With regard to business leadership and management, this duality helps to guard against the onslaught of disappointments that COVID delivers in the business world. Optimism drives innovation; however, we need to maintain realism and not over-optimistically chase something that can’t happen.

The COVID crisis is affecting your employees in very different ways depending on where they live, what they do, their family situation, and their understanding of and expectations about the pandemic, among other factors. As a result, your team members are probably in different phases of reaction to the crisis. Keep this in mind and here are some additional suggestions.
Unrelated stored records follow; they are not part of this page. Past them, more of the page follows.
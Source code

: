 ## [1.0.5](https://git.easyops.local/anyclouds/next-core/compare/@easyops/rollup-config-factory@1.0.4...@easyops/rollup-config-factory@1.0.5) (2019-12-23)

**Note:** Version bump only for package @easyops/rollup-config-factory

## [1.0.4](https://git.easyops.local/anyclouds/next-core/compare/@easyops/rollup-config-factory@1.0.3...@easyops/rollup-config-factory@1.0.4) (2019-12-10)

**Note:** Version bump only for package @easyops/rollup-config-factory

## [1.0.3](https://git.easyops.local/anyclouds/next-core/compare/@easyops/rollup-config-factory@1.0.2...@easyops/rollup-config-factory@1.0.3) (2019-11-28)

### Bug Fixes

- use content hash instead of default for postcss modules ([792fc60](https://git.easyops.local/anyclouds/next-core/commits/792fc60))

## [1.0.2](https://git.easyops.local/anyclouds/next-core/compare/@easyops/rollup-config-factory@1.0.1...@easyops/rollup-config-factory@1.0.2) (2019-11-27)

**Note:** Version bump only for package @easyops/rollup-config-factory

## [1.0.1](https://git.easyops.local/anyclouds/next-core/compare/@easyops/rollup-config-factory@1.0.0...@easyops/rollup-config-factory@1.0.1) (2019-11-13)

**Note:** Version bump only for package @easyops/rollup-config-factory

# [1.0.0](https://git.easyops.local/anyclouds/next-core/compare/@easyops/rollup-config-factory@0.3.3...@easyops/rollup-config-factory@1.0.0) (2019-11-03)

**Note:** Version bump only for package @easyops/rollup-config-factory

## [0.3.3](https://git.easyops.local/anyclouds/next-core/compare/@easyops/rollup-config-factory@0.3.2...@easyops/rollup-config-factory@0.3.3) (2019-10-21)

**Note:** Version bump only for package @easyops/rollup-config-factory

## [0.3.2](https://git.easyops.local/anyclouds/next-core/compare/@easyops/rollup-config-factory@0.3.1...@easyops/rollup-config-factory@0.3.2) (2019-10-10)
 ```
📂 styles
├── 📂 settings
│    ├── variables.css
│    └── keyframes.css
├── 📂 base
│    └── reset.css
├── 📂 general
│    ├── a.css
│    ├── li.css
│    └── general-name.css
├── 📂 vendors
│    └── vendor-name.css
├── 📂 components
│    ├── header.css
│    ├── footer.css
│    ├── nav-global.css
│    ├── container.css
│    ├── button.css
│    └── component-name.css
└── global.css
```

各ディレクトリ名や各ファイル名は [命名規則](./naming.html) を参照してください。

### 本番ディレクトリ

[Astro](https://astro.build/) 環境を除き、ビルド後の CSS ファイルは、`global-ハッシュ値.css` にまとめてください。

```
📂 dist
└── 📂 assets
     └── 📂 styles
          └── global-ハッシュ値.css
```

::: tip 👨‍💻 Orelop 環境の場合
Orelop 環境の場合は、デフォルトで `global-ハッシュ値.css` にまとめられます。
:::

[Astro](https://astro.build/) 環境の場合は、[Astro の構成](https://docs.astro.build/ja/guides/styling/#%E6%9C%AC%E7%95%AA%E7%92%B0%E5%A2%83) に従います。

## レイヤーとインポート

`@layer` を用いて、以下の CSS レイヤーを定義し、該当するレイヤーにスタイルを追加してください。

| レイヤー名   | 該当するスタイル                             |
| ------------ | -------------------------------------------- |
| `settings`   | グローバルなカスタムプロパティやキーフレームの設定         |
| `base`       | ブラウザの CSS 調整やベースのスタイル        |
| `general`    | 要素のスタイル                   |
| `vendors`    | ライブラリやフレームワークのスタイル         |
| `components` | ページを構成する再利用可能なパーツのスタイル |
  • Start meetings by having each person introduce themselves by their name, job title, mission, and their immediate tasks. Doing so brings people back to themselves and helping them begin to focus again on their roles, relationships, and tasks which is of utmost importance. The important role of a leader during a crisis is to consistently articulate the organization’s purpose and connect each day’s tasks to it. Without this, people drift. While the need for planning is crystal clear in acute, short-term crises. Planning in a long-term situation where the threat to survival rolls on monotonously day after day is not always so clear. This is because planning automatically implies a future, and this future is frequently in doubt. All leaders, not only those in the C-suite, must understand the organization’s purpose, values, and how those connect to each day’s work. Managers have at least as much impact on team morale and performance as the overall organization itself does. In crises, people tend to rely on the authority figures they already know and trust even more than usual. And remote work means that a direct manager may be an employee’s only real point of contact with the organization.
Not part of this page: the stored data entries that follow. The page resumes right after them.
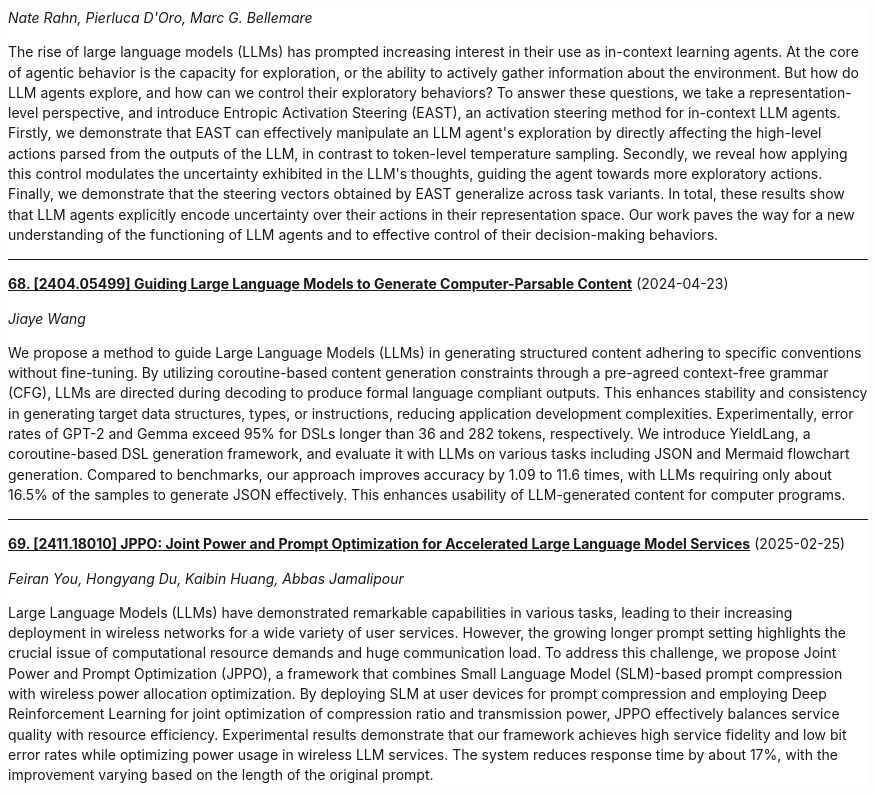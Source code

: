 *Nate Rahn, Pierluca D'Oro, Marc G. Bellemare*

  The rise of large language models (LLMs) has prompted increasing interest in
their use as in-context learning agents. At the core of agentic behavior is the
capacity for exploration, or the ability to actively gather information about
the environment. But how do LLM agents explore, and how can we control their
exploratory behaviors? To answer these questions, we take a
representation-level perspective, and introduce Entropic Activation Steering
(EAST), an activation steering method for in-context LLM agents. Firstly, we
demonstrate that EAST can effectively manipulate an LLM agent's exploration by
directly affecting the high-level actions parsed from the outputs of the LLM,
in contrast to token-level temperature sampling. Secondly, we reveal how
applying this control modulates the uncertainty exhibited in the LLM's
thoughts, guiding the agent towards more exploratory actions. Finally, we
demonstrate that the steering vectors obtained by EAST generalize across task
variants. In total, these results show that LLM agents explicitly encode
uncertainty over their actions in their representation space. Our work paves
the way for a new understanding of the functioning of LLM agents and to
effective control of their decision-making behaviors.


---

**[68. [2404.05499] Guiding Large Language Models to Generate Computer-Parsable Content](https://arxiv.org/pdf/2404.05499.pdf)** (2024-04-23)

*Jiaye Wang*

  We propose a method to guide Large Language Models (LLMs) in generating
structured content adhering to specific conventions without fine-tuning. By
utilizing coroutine-based content generation constraints through a pre-agreed
context-free grammar (CFG), LLMs are directed during decoding to produce formal
language compliant outputs. This enhances stability and consistency in
generating target data structures, types, or instructions, reducing application
development complexities. Experimentally, error rates of GPT-2 and Gemma exceed
95% for DSLs longer than 36 and 282 tokens, respectively. We introduce
YieldLang, a coroutine-based DSL generation framework, and evaluate it with
LLMs on various tasks including JSON and Mermaid flowchart generation. Compared
to benchmarks, our approach improves accuracy by 1.09 to 11.6 times, with LLMs
requiring only about 16.5% of the samples to generate JSON effectively. This
enhances usability of LLM-generated content for computer programs.


---

**[69. [2411.18010] JPPO: Joint Power and Prompt Optimization for Accelerated Large Language
  Model Services](https://arxiv.org/pdf/2411.18010.pdf)** (2025-02-25)

*Feiran You, Hongyang Du, Kaibin Huang, Abbas Jamalipour*

  Large Language Models (LLMs) have demonstrated remarkable capabilities in
various tasks, leading to their increasing deployment in wireless networks for
a wide variety of user services. However, the growing longer prompt setting
highlights the crucial issue of computational resource demands and huge
communication load. To address this challenge, we propose Joint Power and
Prompt Optimization (JPPO), a framework that combines Small Language Model
(SLM)-based prompt compression with wireless power allocation optimization. By
deploying SLM at user devices for prompt compression and employing Deep
Reinforcement Learning for joint optimization of compression ratio and
transmission power, JPPO effectively balances service quality with resource
efficiency. Experimental results demonstrate that our framework achieves high
service fidelity and low bit error rates while optimizing power usage in
wireless LLM services. The system reduces response time by about 17%, with the
improvement varying based on the length of the original prompt.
  • Regularly ask at meetings: “What is something that doesn’t fit in, that doesn’t make sense?” As we face a rapidly changing set of circumstances knowing what data points matter is difficult. Ensure there is time to discuss facts that don’t seem to fit the narrative. During a crisis, we automatically discount our experience and lean towards denial. To fight these cognitive biases, we must be made aware of them. As you and your team move through this time, you will sometimes lose focus, make mistakes, and have errors in judgment. The key is to normalize admitting these mistakes and analyzing them. Make discussing weak spots, harm reduction, and damage control part of the weekly meetings. This will lead to better decision making going forward.
  • Enable ways for your team to surface both their deep faith and their real fears. Engaging in “As if” exercises, roleplay, and assigned mental exercises can help teams articulate thoughts and feelings that may be too threatening to acknowledge otherwise. “Having a value system, a sense of identity, a purpose for one’s existence increases the odds of survival and resiliency.” When deciding on a course of action, have team members engage in mental contrasting. Mental contrasting requires a person or team to (i) visualizes a goal and its rewards, and (ii) visualizes what obstacles, including their own behavior, stand between them and their goal. It is necessary to envision both the positive and the negative. According to W. Von Bergen and Martin S. Bressler, when people focus on only positive thoughts about the future, “they literally trick their minds into thinking they have already succeeded and, so, do not need actual efforts to attain something perceived as already acquired. However, completely disregarding positive thinking is also not effective. With purely negative thoughts, people convince themselves that they have already lost the goal, so, again, there is no need to make the efforts necessary to achieve it.”
  • Have faith. Ask yourself: What were your highest values in January 2020? For you as an individual or for your company? Those values still matter, and those ideals did not change because of COVID. So, ask:
    • What are your brutal facts? What is your deepest faith?
    • What would your version of the Stockdale Paradox be?
    • What does your organization exist for?
    • What is your organizational purpose? How engaging is it?

I hope some of this helps. Hang in there and have faith. The road may be rough, but as John Lennon said, “Everything will be okay in the end. If it’s not okay, it’s not the end.”